-- Material provided follows --

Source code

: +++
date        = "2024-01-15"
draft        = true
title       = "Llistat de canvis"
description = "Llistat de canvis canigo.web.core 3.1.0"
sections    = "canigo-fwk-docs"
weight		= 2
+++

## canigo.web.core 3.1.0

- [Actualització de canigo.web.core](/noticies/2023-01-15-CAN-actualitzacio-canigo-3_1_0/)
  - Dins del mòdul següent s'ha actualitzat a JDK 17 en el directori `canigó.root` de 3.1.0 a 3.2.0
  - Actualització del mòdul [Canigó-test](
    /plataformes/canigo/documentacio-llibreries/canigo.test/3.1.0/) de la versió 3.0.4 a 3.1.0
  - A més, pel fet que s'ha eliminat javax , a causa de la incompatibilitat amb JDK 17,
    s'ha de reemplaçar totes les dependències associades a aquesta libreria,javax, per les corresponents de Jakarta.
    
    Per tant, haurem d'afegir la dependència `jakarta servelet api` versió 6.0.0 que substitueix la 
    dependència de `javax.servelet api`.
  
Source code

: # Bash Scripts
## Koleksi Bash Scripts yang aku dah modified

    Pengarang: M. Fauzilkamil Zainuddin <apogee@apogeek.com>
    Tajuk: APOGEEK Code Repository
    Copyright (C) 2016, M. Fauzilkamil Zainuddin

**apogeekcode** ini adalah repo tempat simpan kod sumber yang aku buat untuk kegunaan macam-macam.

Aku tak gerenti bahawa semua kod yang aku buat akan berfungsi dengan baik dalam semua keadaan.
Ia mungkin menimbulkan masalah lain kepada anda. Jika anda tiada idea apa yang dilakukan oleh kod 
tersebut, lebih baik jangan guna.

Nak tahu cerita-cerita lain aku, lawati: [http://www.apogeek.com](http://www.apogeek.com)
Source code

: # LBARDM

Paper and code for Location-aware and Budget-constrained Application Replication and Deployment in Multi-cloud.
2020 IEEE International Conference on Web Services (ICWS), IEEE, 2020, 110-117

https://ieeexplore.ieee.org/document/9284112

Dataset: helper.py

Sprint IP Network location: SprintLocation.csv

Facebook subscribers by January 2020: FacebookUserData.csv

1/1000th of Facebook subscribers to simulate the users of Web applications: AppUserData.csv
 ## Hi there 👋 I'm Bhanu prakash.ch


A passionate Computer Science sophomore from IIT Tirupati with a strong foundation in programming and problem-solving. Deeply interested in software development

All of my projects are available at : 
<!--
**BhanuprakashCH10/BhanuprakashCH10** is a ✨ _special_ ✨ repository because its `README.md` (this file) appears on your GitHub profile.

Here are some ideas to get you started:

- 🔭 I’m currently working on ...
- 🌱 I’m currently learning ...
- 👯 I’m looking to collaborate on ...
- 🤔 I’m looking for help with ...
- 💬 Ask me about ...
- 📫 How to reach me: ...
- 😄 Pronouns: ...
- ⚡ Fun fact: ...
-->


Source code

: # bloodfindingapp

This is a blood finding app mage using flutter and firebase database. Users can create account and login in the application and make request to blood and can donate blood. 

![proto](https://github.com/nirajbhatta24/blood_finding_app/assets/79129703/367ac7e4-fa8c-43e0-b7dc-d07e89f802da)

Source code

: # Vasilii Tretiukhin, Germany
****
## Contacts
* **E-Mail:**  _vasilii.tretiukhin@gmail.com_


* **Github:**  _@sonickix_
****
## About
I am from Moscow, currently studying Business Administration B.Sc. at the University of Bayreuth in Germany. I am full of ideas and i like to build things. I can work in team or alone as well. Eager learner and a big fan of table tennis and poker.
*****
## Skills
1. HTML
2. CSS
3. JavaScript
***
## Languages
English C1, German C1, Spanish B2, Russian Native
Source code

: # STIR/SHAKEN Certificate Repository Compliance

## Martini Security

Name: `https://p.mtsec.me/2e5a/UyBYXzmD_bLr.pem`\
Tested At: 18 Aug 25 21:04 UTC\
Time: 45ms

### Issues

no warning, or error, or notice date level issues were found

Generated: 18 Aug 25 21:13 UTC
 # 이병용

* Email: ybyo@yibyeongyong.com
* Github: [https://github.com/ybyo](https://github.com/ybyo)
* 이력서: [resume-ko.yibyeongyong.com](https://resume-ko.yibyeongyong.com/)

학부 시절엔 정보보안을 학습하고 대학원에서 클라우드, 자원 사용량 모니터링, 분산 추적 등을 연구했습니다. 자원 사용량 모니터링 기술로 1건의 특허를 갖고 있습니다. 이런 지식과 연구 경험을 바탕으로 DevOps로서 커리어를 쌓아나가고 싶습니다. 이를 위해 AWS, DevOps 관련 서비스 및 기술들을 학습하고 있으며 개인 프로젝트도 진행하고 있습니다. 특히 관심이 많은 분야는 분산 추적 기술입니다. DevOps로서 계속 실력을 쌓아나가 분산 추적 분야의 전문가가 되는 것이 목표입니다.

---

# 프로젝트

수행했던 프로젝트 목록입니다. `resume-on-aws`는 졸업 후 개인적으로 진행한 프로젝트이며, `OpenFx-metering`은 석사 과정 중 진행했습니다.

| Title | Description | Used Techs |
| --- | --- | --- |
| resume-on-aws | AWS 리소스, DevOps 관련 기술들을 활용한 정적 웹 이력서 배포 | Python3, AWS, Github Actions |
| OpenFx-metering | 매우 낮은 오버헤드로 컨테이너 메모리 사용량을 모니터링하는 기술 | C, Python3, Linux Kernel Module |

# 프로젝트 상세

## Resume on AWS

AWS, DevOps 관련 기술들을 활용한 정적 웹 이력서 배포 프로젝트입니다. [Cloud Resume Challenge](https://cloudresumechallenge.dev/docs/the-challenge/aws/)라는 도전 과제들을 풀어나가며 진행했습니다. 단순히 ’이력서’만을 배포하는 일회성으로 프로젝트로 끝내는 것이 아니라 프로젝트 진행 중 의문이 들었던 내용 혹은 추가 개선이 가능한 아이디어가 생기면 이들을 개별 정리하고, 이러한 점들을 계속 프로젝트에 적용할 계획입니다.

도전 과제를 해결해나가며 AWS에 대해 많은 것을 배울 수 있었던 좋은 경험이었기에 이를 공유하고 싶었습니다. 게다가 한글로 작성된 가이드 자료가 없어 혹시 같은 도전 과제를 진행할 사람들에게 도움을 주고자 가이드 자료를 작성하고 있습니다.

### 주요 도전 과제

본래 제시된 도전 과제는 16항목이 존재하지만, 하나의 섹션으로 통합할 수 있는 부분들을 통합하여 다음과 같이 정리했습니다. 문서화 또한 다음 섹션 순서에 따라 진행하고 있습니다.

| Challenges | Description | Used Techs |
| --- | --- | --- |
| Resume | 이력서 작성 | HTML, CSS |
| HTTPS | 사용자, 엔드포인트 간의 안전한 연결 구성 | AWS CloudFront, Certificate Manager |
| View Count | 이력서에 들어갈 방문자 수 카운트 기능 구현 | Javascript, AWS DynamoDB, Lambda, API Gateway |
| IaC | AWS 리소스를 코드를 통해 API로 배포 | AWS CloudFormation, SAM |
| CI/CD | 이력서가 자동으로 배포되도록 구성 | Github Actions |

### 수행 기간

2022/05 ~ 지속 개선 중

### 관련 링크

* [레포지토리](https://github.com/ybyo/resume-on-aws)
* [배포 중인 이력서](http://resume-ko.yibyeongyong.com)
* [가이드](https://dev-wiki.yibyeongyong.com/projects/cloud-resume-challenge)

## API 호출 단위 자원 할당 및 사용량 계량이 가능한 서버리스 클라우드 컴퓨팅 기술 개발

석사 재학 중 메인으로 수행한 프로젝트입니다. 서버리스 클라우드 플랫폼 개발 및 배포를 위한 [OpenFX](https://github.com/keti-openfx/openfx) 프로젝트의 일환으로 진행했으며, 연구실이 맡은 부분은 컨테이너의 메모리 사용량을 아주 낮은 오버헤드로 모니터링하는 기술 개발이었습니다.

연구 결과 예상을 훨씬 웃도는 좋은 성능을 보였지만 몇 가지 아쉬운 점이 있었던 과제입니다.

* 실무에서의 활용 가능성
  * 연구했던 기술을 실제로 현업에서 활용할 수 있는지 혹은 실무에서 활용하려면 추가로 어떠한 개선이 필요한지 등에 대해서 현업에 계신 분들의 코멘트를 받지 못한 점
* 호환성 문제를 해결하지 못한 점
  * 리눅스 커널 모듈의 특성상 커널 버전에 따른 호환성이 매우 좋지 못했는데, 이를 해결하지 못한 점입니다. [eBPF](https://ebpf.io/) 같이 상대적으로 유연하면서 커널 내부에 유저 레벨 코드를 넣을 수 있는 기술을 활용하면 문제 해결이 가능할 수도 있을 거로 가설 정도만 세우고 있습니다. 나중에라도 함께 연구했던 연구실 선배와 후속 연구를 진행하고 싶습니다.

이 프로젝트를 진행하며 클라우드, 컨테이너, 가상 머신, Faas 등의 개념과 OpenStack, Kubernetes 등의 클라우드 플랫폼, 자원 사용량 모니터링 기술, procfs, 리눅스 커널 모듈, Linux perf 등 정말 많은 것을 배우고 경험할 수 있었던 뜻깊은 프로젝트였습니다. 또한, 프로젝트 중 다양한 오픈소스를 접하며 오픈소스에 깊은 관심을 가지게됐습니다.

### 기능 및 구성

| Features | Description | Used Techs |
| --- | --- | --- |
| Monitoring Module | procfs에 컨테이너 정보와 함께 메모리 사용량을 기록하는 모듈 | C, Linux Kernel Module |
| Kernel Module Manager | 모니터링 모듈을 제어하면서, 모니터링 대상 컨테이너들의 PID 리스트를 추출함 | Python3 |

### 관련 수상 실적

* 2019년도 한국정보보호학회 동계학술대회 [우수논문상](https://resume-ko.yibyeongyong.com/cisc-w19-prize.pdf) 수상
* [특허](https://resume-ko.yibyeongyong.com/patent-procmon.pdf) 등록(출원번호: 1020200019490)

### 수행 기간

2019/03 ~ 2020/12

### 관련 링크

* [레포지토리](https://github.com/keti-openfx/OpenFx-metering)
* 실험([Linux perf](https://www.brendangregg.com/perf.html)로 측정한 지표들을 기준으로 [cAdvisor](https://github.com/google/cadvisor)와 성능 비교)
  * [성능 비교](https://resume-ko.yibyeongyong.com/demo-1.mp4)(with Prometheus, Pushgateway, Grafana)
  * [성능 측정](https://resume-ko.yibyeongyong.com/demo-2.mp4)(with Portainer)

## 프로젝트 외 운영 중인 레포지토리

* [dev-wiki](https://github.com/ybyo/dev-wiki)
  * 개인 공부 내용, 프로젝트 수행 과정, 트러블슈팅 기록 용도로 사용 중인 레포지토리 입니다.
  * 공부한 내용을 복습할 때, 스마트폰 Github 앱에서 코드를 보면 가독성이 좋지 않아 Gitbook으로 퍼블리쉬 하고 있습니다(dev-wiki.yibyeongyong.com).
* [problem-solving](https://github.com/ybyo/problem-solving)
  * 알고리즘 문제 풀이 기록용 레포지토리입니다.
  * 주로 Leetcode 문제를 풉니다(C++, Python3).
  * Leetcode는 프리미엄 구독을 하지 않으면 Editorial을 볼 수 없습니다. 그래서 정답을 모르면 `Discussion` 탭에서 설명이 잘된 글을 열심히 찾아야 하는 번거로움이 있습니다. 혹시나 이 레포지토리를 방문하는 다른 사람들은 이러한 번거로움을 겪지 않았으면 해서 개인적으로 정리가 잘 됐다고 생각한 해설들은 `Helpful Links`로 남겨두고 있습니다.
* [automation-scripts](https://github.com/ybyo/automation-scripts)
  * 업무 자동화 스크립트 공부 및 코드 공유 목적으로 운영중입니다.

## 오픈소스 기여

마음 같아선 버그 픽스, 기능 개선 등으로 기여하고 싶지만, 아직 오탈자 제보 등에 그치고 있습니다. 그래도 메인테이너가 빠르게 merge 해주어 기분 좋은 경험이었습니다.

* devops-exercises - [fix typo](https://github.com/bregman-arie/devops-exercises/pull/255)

-- Material provided concluded --

§ **Task brief**: For the material above, reproduce exactly the lines from the line with "Title | Description | Used Techs |" to the line with "Certificate Manager |", inclusive, and exclude all others.

§ **Task output**:
| Title | Description | Used Techs |
| --- | --- | --- |
| resume-on-aws | AWS 리소스, DevOps 관련 기술들을 활용한 정적 웹 이력서 배포 | Python3, AWS, Github Actions |
| OpenFx-metering | 매우 낮은 오버헤드로 컨테이너 메모리 사용량을 모니터링하는 기술 | C, Python3, Linux Kernel Module |

# 프로젝트 상세

## Resume on AWS

AWS, DevOps 관련 기술들을 활용한 정적 웹 이력서 배포 프로젝트입니다. [Cloud Resume Challenge](https://cloudresumechallenge.dev/docs/the-challenge/aws/)라는 도전 과제들을 풀어나가며 진행했습니다. 단순히 ’이력서’만을 배포하는 일회성으로 프로젝트로 끝내는 것이 아니라 프로젝트 진행 중 의문이 들었던 내용 혹은 추가 개선이 가능한 아이디어가 생기면 이들을 개별 정리하고, 이러한 점들을 계속 프로젝트에 적용할 계획입니다.

도전 과제를 해결해나가며 AWS에 대해 많은 것을 배울 수 있었던 좋은 경험이었기에 이를 공유하고 싶었습니다. 게다가 한글로 작성된 가이드 자료가 없어 혹시 같은 도전 과제를 진행할 사람들에게 도움을 주고자 가이드 자료를 작성하고 있습니다.

### 주요 도전 과제

본래 제시된 도전 과제는 16항목이 존재하지만, 하나의 섹션으로 통합할 수 있는 부분들을 통합하여 다음과 같이 정리했습니다. 문서화 또한 다음 섹션 순서에 따라 진행하고 있습니다.

| Challenges | Description | Used Techs |
| --- | --- | --- |
| Resume | 이력서 작성 | HTML, CSS |
| HTTPS | 사용자, 엔드포인트 간의 안전한 연결 구성 | AWS CloudFront, Certificate Manager |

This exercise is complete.